Layton reminds readers of Ohio Governor John Kasich’s surreptitious takeover last summer of the schools in impoverished Youngstown, Ohio. Ohio is a super-majority Republican state, making it easy for Kasich and his staff to engineer quick passage through a captive legislature. Layton explains: “The administration and its allies in the state legislature rushed the legislation, getting it approved by a committee and narrowly passed by both houses of the legislature less than 24 hours after it was made public. ‘This was a blueprint to dismantle the city schools,’ said state Sen. Joe Schiavoni, a Democrat who represents Youngstown and is Senate minority leader.” This blog has extensively covered the Youngstown takeover here, here, and here.
This blog has covered state takeovers of schools and school districts. In Michigan, here, here, here, here and here. The proposed constitutional amendment to create a Georgia Achievement District, here. In Newark, here and here. In Milwaukee, here. In New Orleans, here. State takeovers in general, here and here.
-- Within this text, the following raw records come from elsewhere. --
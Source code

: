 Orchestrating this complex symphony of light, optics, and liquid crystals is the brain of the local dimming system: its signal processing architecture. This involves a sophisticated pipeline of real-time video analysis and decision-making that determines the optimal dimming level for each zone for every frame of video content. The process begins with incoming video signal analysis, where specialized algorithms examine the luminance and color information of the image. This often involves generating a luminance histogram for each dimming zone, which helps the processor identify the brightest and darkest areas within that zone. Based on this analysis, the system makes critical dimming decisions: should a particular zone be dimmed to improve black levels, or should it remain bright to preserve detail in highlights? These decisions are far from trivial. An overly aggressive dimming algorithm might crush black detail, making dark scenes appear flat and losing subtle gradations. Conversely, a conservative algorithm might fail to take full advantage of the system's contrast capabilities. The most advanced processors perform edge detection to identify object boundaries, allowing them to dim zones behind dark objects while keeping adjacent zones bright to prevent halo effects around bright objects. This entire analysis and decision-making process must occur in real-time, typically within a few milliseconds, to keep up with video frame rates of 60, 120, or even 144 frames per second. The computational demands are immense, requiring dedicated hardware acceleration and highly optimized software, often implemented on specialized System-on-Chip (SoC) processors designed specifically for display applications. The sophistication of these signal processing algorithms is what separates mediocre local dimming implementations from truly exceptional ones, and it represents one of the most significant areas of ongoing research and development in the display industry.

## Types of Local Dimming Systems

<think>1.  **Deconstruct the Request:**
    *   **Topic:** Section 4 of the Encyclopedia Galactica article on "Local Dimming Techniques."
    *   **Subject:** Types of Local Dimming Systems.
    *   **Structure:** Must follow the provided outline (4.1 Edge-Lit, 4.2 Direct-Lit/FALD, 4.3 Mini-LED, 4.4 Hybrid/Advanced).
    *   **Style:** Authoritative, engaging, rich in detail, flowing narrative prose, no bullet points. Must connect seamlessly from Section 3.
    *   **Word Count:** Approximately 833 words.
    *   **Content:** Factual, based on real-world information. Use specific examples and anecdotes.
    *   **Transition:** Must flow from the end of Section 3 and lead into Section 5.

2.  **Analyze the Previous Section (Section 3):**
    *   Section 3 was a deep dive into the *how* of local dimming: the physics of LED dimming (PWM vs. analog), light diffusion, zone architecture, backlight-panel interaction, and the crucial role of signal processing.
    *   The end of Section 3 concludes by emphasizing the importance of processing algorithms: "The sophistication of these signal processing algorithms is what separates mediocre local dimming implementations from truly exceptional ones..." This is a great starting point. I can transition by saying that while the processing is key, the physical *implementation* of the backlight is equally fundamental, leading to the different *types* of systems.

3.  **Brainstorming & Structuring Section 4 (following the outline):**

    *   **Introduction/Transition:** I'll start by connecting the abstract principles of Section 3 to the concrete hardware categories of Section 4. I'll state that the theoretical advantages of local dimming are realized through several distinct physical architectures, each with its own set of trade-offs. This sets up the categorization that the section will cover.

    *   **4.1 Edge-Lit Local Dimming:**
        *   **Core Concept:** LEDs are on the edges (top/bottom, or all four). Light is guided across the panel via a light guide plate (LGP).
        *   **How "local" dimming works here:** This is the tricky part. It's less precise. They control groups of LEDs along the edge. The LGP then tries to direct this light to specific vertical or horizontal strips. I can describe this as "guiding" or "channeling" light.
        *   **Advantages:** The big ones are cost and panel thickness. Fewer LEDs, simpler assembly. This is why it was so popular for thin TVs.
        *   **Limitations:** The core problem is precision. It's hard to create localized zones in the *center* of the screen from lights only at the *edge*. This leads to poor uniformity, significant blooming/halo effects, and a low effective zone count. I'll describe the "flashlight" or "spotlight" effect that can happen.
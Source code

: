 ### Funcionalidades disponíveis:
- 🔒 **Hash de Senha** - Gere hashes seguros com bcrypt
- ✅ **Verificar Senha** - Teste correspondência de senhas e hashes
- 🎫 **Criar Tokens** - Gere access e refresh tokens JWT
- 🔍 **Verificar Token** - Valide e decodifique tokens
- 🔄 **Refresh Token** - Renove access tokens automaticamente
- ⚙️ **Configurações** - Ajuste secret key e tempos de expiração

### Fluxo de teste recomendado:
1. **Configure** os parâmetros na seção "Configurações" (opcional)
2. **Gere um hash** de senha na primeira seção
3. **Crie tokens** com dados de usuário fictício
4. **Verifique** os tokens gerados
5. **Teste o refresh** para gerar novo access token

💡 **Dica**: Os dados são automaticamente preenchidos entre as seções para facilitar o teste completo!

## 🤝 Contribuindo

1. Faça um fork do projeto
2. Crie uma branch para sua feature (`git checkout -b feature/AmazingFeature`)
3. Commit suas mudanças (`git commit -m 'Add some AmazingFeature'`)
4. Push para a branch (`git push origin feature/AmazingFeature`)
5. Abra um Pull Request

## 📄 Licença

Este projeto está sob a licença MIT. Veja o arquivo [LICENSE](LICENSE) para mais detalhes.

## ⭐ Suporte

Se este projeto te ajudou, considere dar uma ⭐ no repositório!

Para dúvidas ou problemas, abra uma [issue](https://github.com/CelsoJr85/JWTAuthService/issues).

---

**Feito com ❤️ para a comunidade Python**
What is the most telling information in Layton’s new Washington Post article? “All state takeovers to date have occurred in school districts that are impoverished and majority African American and Latino.”
2 thoughts on “Washington Post Report Highlights Problems with State Takeovers of Schools”
It is a republican jihad on public education that must be stopped!!
Thank you Jan!! I recently found your website. I am a member of the local UCC in Bellingham, WA. And I am also a Basic Academic Skills teacher at Bellingham Technical Colllege. I am very concerned about privatization of ed and especially since the GED was privatized by Pearson and the success rate for my students fell to 10% though Pearson has taken some recent steps to deal with this, as any for profit entity would.
I was going to try to organize for the Reclaiming Our Schools Feb. !7 action but I think I don’t have the time to try to organized this plus I am doubting the number of people in Bellingham who are working on the privatization issue as they are just too busy trying to survive. I hope we can stay in contact so I can seek you out for some guidance.